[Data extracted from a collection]
━━━━

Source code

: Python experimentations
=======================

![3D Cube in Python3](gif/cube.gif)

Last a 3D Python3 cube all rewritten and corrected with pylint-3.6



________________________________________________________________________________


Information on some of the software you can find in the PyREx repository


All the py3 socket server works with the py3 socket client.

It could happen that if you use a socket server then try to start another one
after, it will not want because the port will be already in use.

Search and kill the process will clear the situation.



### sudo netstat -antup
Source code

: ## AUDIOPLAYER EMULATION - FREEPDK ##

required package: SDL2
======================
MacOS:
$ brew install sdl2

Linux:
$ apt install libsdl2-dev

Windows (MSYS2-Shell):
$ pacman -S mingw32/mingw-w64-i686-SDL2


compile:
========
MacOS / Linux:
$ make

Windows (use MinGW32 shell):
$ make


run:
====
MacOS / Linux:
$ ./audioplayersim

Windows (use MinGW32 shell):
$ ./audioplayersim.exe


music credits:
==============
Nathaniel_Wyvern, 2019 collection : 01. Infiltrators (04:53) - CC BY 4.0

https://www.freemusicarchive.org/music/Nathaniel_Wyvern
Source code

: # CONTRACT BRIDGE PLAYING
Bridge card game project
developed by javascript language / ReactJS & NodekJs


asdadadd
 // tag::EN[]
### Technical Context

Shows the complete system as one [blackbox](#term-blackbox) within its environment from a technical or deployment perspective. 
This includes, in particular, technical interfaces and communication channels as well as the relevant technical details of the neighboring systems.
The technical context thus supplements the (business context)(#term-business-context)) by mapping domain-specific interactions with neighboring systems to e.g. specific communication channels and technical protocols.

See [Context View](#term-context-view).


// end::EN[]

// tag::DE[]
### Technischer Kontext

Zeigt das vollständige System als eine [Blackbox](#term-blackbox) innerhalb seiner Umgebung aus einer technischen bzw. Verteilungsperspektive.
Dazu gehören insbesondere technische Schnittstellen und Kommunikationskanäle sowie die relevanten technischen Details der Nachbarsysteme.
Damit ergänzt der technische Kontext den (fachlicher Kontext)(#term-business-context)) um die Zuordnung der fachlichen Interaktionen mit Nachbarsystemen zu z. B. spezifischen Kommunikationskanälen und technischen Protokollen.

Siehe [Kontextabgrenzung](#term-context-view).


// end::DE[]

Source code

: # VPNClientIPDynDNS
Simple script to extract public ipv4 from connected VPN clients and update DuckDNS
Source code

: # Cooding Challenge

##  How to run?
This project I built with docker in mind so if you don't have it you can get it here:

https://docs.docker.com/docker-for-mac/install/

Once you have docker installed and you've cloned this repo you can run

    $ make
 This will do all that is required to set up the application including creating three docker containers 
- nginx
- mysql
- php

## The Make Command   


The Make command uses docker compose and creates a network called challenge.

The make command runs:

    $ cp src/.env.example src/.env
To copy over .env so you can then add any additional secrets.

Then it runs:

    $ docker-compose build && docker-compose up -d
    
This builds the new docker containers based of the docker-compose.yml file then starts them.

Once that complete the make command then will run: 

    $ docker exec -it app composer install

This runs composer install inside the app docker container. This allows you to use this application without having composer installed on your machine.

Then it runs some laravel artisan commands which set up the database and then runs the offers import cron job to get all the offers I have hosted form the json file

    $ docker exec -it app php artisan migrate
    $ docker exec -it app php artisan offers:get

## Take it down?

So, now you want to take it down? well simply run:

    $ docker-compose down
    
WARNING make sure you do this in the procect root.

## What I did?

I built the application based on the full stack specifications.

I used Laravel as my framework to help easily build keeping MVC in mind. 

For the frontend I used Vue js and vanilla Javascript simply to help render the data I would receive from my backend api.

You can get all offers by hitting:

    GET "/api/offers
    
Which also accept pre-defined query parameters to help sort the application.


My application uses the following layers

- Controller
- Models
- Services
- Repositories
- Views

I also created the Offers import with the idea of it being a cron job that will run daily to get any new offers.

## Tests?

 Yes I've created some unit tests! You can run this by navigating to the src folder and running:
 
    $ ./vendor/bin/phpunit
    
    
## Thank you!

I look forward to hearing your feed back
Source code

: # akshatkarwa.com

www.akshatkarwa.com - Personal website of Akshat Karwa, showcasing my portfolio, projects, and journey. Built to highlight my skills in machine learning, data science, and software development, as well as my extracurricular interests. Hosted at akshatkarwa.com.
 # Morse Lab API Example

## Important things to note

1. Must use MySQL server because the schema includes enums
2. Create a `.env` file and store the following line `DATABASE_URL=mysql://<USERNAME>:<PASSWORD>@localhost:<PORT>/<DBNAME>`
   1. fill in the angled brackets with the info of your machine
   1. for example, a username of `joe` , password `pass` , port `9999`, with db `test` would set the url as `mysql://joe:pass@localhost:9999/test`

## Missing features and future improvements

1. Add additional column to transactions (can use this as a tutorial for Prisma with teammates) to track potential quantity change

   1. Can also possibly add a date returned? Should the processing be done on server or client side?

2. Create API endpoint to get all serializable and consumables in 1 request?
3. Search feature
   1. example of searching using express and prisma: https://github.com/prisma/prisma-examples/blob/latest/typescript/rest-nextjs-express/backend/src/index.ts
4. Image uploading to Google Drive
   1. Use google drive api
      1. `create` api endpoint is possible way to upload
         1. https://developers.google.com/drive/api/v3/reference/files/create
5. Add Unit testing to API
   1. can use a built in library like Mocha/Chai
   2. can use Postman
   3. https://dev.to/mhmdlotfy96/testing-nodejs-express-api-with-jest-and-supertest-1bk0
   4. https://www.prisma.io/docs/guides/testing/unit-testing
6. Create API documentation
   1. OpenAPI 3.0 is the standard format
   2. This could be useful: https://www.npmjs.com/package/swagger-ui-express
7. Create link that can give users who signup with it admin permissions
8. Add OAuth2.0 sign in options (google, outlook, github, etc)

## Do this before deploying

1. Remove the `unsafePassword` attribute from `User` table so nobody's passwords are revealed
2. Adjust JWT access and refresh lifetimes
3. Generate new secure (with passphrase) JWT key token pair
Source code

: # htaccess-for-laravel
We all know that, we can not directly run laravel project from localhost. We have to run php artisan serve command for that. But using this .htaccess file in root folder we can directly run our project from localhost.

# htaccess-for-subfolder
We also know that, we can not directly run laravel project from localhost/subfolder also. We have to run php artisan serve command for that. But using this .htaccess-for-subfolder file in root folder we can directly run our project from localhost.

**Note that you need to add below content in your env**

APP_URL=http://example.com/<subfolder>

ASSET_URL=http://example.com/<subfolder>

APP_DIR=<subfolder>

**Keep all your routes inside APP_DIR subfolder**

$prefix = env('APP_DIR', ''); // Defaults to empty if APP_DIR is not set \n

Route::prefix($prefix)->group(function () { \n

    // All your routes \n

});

━━━━

[Task objective]: Every record shown above should be set down again exactly.

[Written reply]:
Source code

: Python experimentations
=======================

![3D Cube in Python3](gif/cube.gif)

Last a 3D Python3 cube all rewritten and corrected with pylint-3.6



________________________________________________________________________________


Information on some of the software you can find in the PyREx repository


All the py3 socket server works with the py3 socket client.

It could happen that if you use a socket server then try to start another one
after, it will not want because the port will be already in use.

Search and kill the process will clear the situation.



### sudo netstat -antup
Source code

: ## AUDIOPLAYER EMULATION - FREEPDK ##

required package: SDL2
======================
MacOS:
$ brew install sdl2

Linux:
$ apt install libsdl2-dev

Windows (MSYS2-Shell):
$ pacman -S mingw32/mingw-w64-i686-SDL2


compile:
========
MacOS / Linux:
$ make

Windows (use MinGW32 shell):
$ make


run:
====
MacOS / Linux:
$ ./audioplayersim

Windows (use MinGW32 shell):
$ ./audioplayersim.exe


music credits:
==============
Nathaniel_Wyvern, 2019 collection : 01. Infiltrators (04:53) - CC BY 4.0

https://www.freemusicarchive.org/music/Nathaniel_Wyvern
Source code

: # CONTRACT BRIDGE PLAYING
Bridge card game project
developed by javascript language / ReactJS & NodekJs


asdadadd
 // tag::EN[]
### Technical Context

Shows the complete system as one [blackbox](#term-blackbox) within its environment from a technical or deployment perspective. 
This includes, in particular, technical interfaces and communication channels as well as the relevant technical details of the neighboring systems.
The technical context thus supplements the (business context)(#term-business-context)) by mapping domain-specific interactions with neighboring systems to e.g. specific communication channels and technical protocols.

See [Context View](#term-context-view).


// end::EN[]

// tag::DE[]
### Technischer Kontext

Zeigt das vollständige System als eine [Blackbox](#term-blackbox) innerhalb seiner Umgebung aus einer technischen bzw. Verteilungsperspektive.
Dazu gehören insbesondere technische Schnittstellen und Kommunikationskanäle sowie die relevanten technischen Details der Nachbarsysteme.
Damit ergänzt der technische Kontext den (fachlicher Kontext)(#term-business-context)) um die Zuordnung der fachlichen Interaktionen mit Nachbarsystemen zu z. B. spezifischen Kommunikationskanälen und technischen Protokollen.

Siehe [Kontextabgrenzung](#term-context-view).


// end::DE[]

Source code

: # VPNClientIPDynDNS
Simple script to extract public ipv4 from connected VPN clients and update DuckDNS
Source code

: # Cooding Challenge

##  How to run?
This project I built with docker in mind so if you don't have it you can get it here:

https://docs.docker.com/docker-for-mac/install/

Once you have docker installed and you've cloned this repo you can run

    $ make
 This will do all that is required to set up the application including creating three docker containers 
- nginx
- mysql
- php

## The Make Command   


The Make command uses docker compose and creates a network called challenge.

The make command runs:

    $ cp src/.env.example src/.env
To copy over .env so you can then add any additional secrets.

Then it runs:

    $ docker-compose build && docker-compose up -d
    
This builds the new docker containers based of the docker-compose.yml file then starts them.

Once that complete the make command then will run: 

    $ docker exec -it app composer install

This runs composer install inside the app docker container. This allows you to use this application without having composer installed on your machine.

Then it runs some laravel artisan commands which set up the database and then runs the offers import cron job to get all the offers I have hosted form the json file

    $ docker exec -it app php artisan migrate
    $ docker exec -it app php artisan offers:get

## Take it down?

So, now you want to take it down? well simply run:

    $ docker-compose down
    
WARNING make sure you do this in the procect root.

## What I did?

I built the application based on the full stack specifications.

I used Laravel as my framework to help easily build keeping MVC in mind. 

For the frontend I used Vue js and vanilla Javascript simply to help render the data I would receive from my backend api.

You can get all offers by hitting:

    GET "/api/offers
    
Which also accept pre-defined query parameters to help sort the application.


My application uses the following layers

- Controller
- Models
- Services
- Repositories
- Views

I also created the Offers import with the idea of it being a cron job that will run daily to get any new offers.

## Tests?

 Yes I've created some unit tests! You can run this by navigating to the src folder and running:
 
    $ ./vendor/bin/phpunit
    
    
## Thank you!

I look forward to hearing your feed back
Source code

: # akshatkarwa.com

www.akshatkarwa.com - Personal website of Akshat Karwa, showcasing my portfolio, projects, and journey. Built to highlight my skills in machine learning, data science, and software development, as well as my extracurricular interests. Hosted at akshatkarwa.com.
 # Morse Lab API Example

## Important things to note

1. Must use MySQL server because the schema includes enums
2. Create a `.env` file and store the following line `DATABASE_URL=mysql://<USERNAME>:<PASSWORD>@localhost:<PORT>/<DBNAME>`
   1. fill in the angled brackets with the info of your machine
   1. for example, a username of `joe` , password `pass` , port `9999`, with db `test` would set the url as `mysql://joe:pass@localhost:9999/test`

## Missing features and future improvements

1. Add additional column to transactions (can use this as a tutorial for Prisma with teammates) to track potential quantity change

   1. Can also possibly add a date returned? Should the processing be done on server or client side?

2. Create API endpoint to get all serializable and consumables in 1 request?
3. Search feature
   1. example of searching using express and prisma: https://github.com/prisma/prisma-examples/blob/latest/typescript/rest-nextjs-express/backend/src/index.ts
4. Image uploading to Google Drive
   1. Use google drive api
      1. `create` api endpoint is possible way to upload
         1. https://developers.google.com/drive/api/v3/reference/files/create
5. Add Unit testing to API
   1. can use a built in library like Mocha/Chai
   2. can use Postman
   3. https://dev.to/mhmdlotfy96/testing-nodejs-express-api-with-jest-and-supertest-1bk0
   4. https://www.prisma.io/docs/guides/testing/unit-testing
6. Create API documentation
   1. OpenAPI 3.0 is the standard format
   2. This could be useful: https://www.npmjs.com/package/swagger-ui-express
7. Create link that can give users who signup with it admin permissions
8. Add OAuth2.0 sign in options (google, outlook, github, etc)

## Do this before deploying

1. Remove the `unsafePassword` attribute from `User` table so nobody's passwords are revealed
2. Adjust JWT access and refresh lifetimes
3. Generate new secure (with passphrase) JWT key token pair
Source code

: # htaccess-for-laravel
We all know that, we can not directly run laravel project from localhost. We have to run php artisan serve command for that. But using this .htaccess file in root folder we can directly run our project from localhost.

# htaccess-for-subfolder
We also know that, we can not directly run laravel project from localhost/subfolder also. We have to run php artisan serve command for that. But using this .htaccess-for-subfolder file in root folder we can directly run our project from localhost.

**Note that you need to add below content in your env**

APP_URL=http://example.com/<subfolder>

ASSET_URL=http://example.com/<subfolder>

APP_DIR=<subfolder>

**Keep all your routes inside APP_DIR subfolder**

$prefix = env('APP_DIR', ''); // Defaults to empty if APP_DIR is not set \n

Route::prefix($prefix)->group(function () { \n

    // All your routes \n

});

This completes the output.